Мрак соскочил, стал ждать с секирой в обеих руках. Лук и стрелы остались на седле, а коня привязал рядом. Таргитай с неохотой спрятал дудочку, нащупал быстро теплеющую рукоять Меча. Иногда словно бы слышал далекий кровожадный зов, сердце колотилось чаще, кровь бросалась в голову. Хотелось выхватить молодецки Меч, в сладком упоении кинуться на врага, рубить, рассекать до пояса, сносить головы, слышать крики ужаса и предсмертные хрипы…
Отдернул руку, пугливо огляделся. Мрак в раздражении отвернулся. Повезло дураку, да пользоваться не научили. С таким Мечом весь белый свет завоевать можно не глядючи!
Чужие кони шли по двое в ряд легким размашистым шагом. Воины в кожаных панцирях, в войлочных остроконечных шапках, лишь у переднего – бронзовая.

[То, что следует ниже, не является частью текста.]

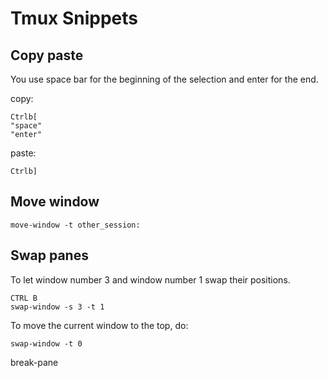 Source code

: # Tmux Snippets

## Copy paste 
You use space bar for the beginning of the selection and enter for the end.

copy:

```
Ctrlb[
"space"
"enter"
```

paste:

```
Ctrlb]
```

## Move window 

```
move-window -t other_session:
```


## Swap panes 
To let window number 3 and window number 1 swap their positions.

```
CTRL B
swap-window -s 3 -t 1
```

To move the current window to the top, do:
```
swap-window -t 0
```

break-pane
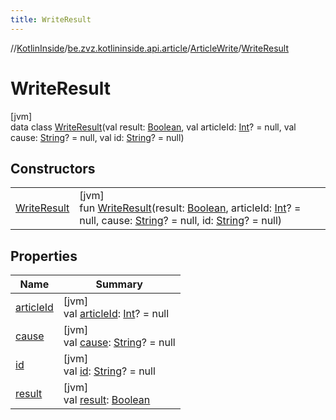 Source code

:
 ```yaml
---
title: WriteResult
---
```

//[KotlinInside](../../../../index.html)/[be.zvz.kotlininside.api.article](../../index.html)/[ArticleWrite](../index.html)/[WriteResult](index.html)



# WriteResult



[jvm]\
data class [WriteResult](index.html)(val result: [Boolean](https://kotlinlang.org/api/latest/jvm/stdlib/kotlin/-boolean/index.html), val articleId: [Int](https://kotlinlang.org/api/latest/jvm/stdlib/kotlin/-int/index.html)? = null, val cause: [String](https://kotlinlang.org/api/latest/jvm/stdlib/kotlin/-string/index.html)? = null, val id: [String](https://kotlinlang.org/api/latest/jvm/stdlib/kotlin/-string/index.html)? = null)



## Constructors


| | |
|---|---|
| [WriteResult](-write-result.html) | [jvm]<br>fun [WriteResult](-write-result.html)(result: [Boolean](https://kotlinlang.org/api/latest/jvm/stdlib/kotlin/-boolean/index.html), articleId: [Int](https://kotlinlang.org/api/latest/jvm/stdlib/kotlin/-int/index.html)? = null, cause: [String](https://kotlinlang.org/api/latest/jvm/stdlib/kotlin/-string/index.html)? = null, id: [String](https://kotlinlang.org/api/latest/jvm/stdlib/kotlin/-string/index.html)? = null) |


## Properties


| Name | Summary |
|---|---|
| [articleId](article-id.html) | [jvm]<br>val [articleId](article-id.html): [Int](https://kotlinlang.org/api/latest/jvm/stdlib/kotlin/-int/index.html)? = null |
| [cause](cause.html) | [jvm]<br>val [cause](cause.html): [String](https://kotlinlang.org/api/latest/jvm/stdlib/kotlin/-string/index.html)? = null |
| [id](id.html) | [jvm]<br>val [id](id.html): [String](https://kotlinlang.org/api/latest/jvm/stdlib/kotlin/-string/index.html)? = null |
| [result](result.html) | [jvm]<br>val [result](result.html): [Boolean](https://kotlinlang.org/api/latest/jvm/stdlib/kotlin/-boolean/index.html) |

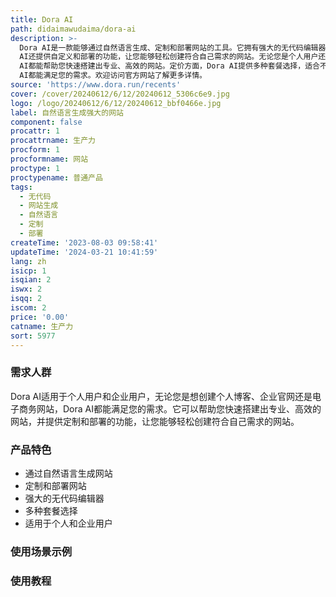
 ```yaml
---
title: Dora AI
path: didaimawudaima/dora-ai
description: >-
  Dora AI是一款能够通过自然语言生成、定制和部署网站的工具。它拥有强大的无代码编辑器，只需输入简单的提示，即可生成功能强大的网站。不仅如此，Dora
  AI还提供自定义和部署的功能，让您能够轻松创建符合自己需求的网站。无论您是个人用户还是企业用户，Dora
  AI都能帮助您快速搭建出专业、高效的网站。定价方面，Dora AI提供多种套餐选择，适合不同用户的需求。无论您是个人用户还是企业用户，Dora
  AI都能满足您的需求。欢迎访问官方网站了解更多详情。
source: 'https://www.dora.run/recents'
cover: /cover/20240612/6/12/20240612_5306c6e9.jpg
logo: /logo/20240612/6/12/20240612_bbf0466e.jpg
label: 自然语言生成强大的网站
component: false
procattr: 1
procattrname: 生产力
procform: 1
procformname: 网站
proctype: 1
proctypename: 普通产品
tags:
  - 无代码
  - 网站生成
  - 自然语言
  - 定制
  - 部署
createTime: '2023-08-03 09:58:41'
updateTime: '2024-03-21 10:41:59'
lang: zh
isicp: 1
isqian: 2
iswx: 2
isqq: 2
iscom: 2
price: '0.00'
catname: 生产力
sort: 5977
---
```




### 需求人群
Dora AI适用于个人用户和企业用户，无论您是想创建个人博客、企业官网还是电子商务网站，Dora AI都能满足您的需求。它可以帮助您快速搭建出专业、高效的网站，并提供定制和部署的功能，让您能够轻松创建符合自己需求的网站。

### 产品特色
- 通过自然语言生成网站
- 定制和部署网站
- 强大的无代码编辑器
- 多种套餐选择
- 适用于个人和企业用户

### 使用场景示例


### 使用教程


  
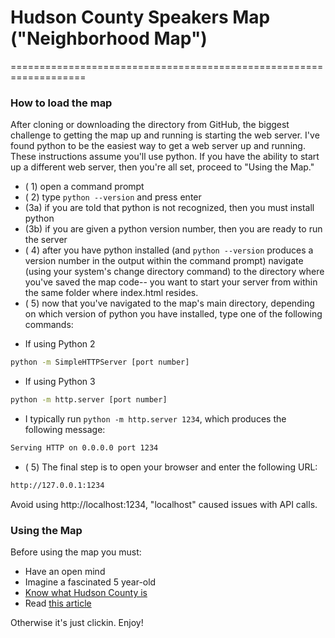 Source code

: # Hudson County Speakers Map ("Neighborhood Map")
===================================================================

### How to load the map
After cloning or downloading the directory from GitHub, the biggest challenge to getting the map up and running is starting the web server.  I've found python to be the easiest way to get a web server up and running.  These instructions assume you'll use python.  If you have the ability to start up a different web server, then you're all set, proceed to "Using the Map."

  - ( 1) open a command prompt
  - ( 2) type ```python --version``` and press enter
  - (3a) if you are told that python is not recognized, then you must install python
  - (3b) if you are given a python version number, then you are ready to run the server
  - ( 4) after you have python installed (and ```python --version``` produces a version number in the output within the command prompt) navigate (using your system's change directory command) to the directory where you've saved the map code--  you want to start your server from within the same folder where index.html resides.
  - ( 5) now that you've navigated to the map's main directory, depending on which version of python you have installed, type one of the following commands:

* If using Python 2
```sh
python -m SimpleHTTPServer [port number]
```
* If using Python 3
```sh
python -m http.server [port number]
```
* I typically run ```python -m http.server 1234```, which produces the following message:
```sh
Serving HTTP on 0.0.0.0 port 1234
```
- ( 5) The final step is to open your browser and enter the following URL:
```sh
http://127.0.0.1:1234
```
Avoid using http://localhost:1234, "localhost" caused issues with API calls.


### Using the Map
Before using the map you must:
  - Have an open mind
  - Imagine a fascinated 5 year-old
  - [Know what Hudson County is](https://en.wikipedia.org/wiki/Hudson_County,_New_Jersey)
  - Read [this article](http://www.atisystem.com/pubs/casestudies/Hudson-County.pdf )

Otherwise it's just clickin.  Enjoy!
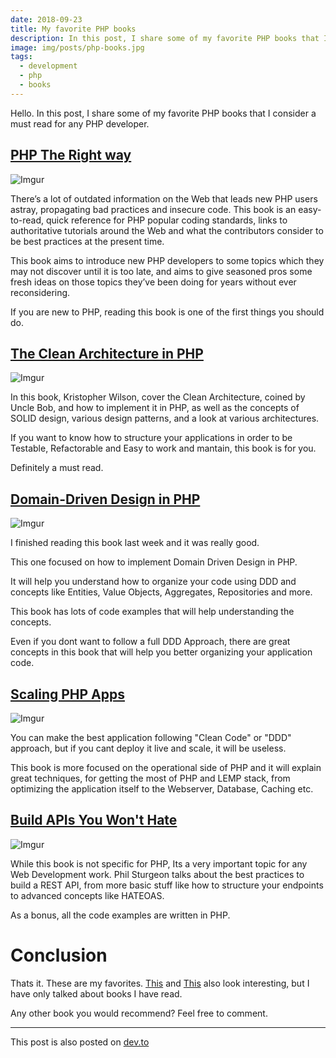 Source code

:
 ```yaml
---
date: 2018-09-23
title: My favorite PHP books
description: In this post, I share some of my favorite PHP books that I consider a must read for any PHP developer.
image: img/posts/php-books.jpg
tags:
  - development
  - php
  - books
---
```


Hello.
In this post, I share some of my favorite PHP books that I consider a must read for any PHP developer.

## [PHP The Right way](https://leanpub.com/phptherightway)

![Imgur](https://i.imgur.com/ErA6wYc.png)

There’s a lot of outdated information on the Web that leads new PHP users astray, propagating bad practices and insecure code. This book is an easy-to-read, quick reference for PHP popular coding standards, links to authoritative tutorials around the Web and what the contributors consider to be best practices at the present time.

This book aims to introduce new PHP developers to some topics which they may not discover until it is too late, and aims to give seasoned pros some fresh ideas on those topics they’ve been doing for years without ever reconsidering.

If you are new to PHP, reading this book is one of the first things you should do.

## [The Clean Architecture in PHP](https://leanpub.com/cleanphp)

![Imgur](https://i.imgur.com/znksK8n.png)

In this book, Kristopher Wilson, cover the Clean Architecture, coined by Uncle Bob, and how to implement it in PHP, as well as the concepts of SOLID design, various design patterns, and a look at various architectures.

If you want to know how to structure your applications in order to be Testable, Refactorable and Easy to work and mantain, this book is for you.

Definitely a must read.

## [Domain-Driven Design in PHP](https://leanpub.com/ddd-in-php)

![Imgur](https://i.imgur.com/2VIIM00.png)

I finished reading this book last week and it was really good.

This one focused on how to implement Domain Driven Design in PHP.

It will help you understand how to organize your code using DDD and concepts like Entities, Value Objects, Aggregates, Repositories and more.

This book has lots of code examples that will help understanding the concepts.

Even if you dont want to follow a full DDD Approach, there are great concepts in this book that will help you better organizing your application code.

## [Scaling PHP Apps](https://www.scalingphpbook.com/)

![Imgur](https://i.imgur.com/tKCMH2t.png)

You can make the best application following "Clean Code" or "DDD" approach, but if you cant deploy it live and scale, it will be useless.

This book is more focused on the operational side of PHP and it will explain great techniques, for getting the most of PHP and LEMP stack, from optimizing the application itself to the Webserver, Database, Caching etc.

## [Build APIs You Won't Hate](https://leanpub.com/build-apis-you-wont-hate)

![Imgur](https://i.imgur.com/EzhLquD.png)

While this book is not specific for PHP, Its a very important topic for any Web Development work. Phil Sturgeon talks about the best practices to build a REST API, from more basic stuff like how to structure your endpoints to advanced concepts like HATEOAS.

As a bonus, all the code examples are written in PHP.

# Conclusion

Thats it. These are my favorites. [This](https://leanpub.com/mlaphp) and [This](https://leanpub.com/the-essentials-of-object-oriented-php) also look interesting, but I have only talked about books I have read.

Any other book you would recommend? Feel free to comment.

---

This post is also posted on [dev.to](https://dev.to/brpaz/my-favorite-php-books-30l7)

Помимо пики и аркана у каждого мечи и колчан со стрелами, еще по два лука – такого вооружения невры не видывали.
Впереди ехал высокий поджарый воин. Панцирь так плотно обшит бронзовыми бляшками, что налезали одна на другую, как рыбья чешуя. С металлической шапки на спину и плечи падала кольчужная сетка. Забрало закрывало всю верхнюю часть лица, сквозь узкие щели в блестящей бронзе мрачно сверкали глаза.
Олег ахнул тихонько, а Мрак поспешно зажал Таргитаю рот: если каркнет, то уж на весь лес. Певец, натура такая. Глаза Таргитая полезли из орбит. Знаками показал Мраку, что нос забит соплями, задохнется. Мрак отпустил ладонь, взамен дал обнюхать кулак.
Всадники проехали так близко, что донесся запах немытых тел. На открытом подбородке переднего воина багровели свежие шрамы. Кое-где темная корка крови. Рядом высился на тяжелом коне крупный воин, в плечах широк, шея – как ствол столетнего дуба. Гулким, как из-под коня, голосом пробасил:
– Не проще объявить награду? А сами пировали бы в местной корчме. Мы – ветераны битв, а не презренные людоловы!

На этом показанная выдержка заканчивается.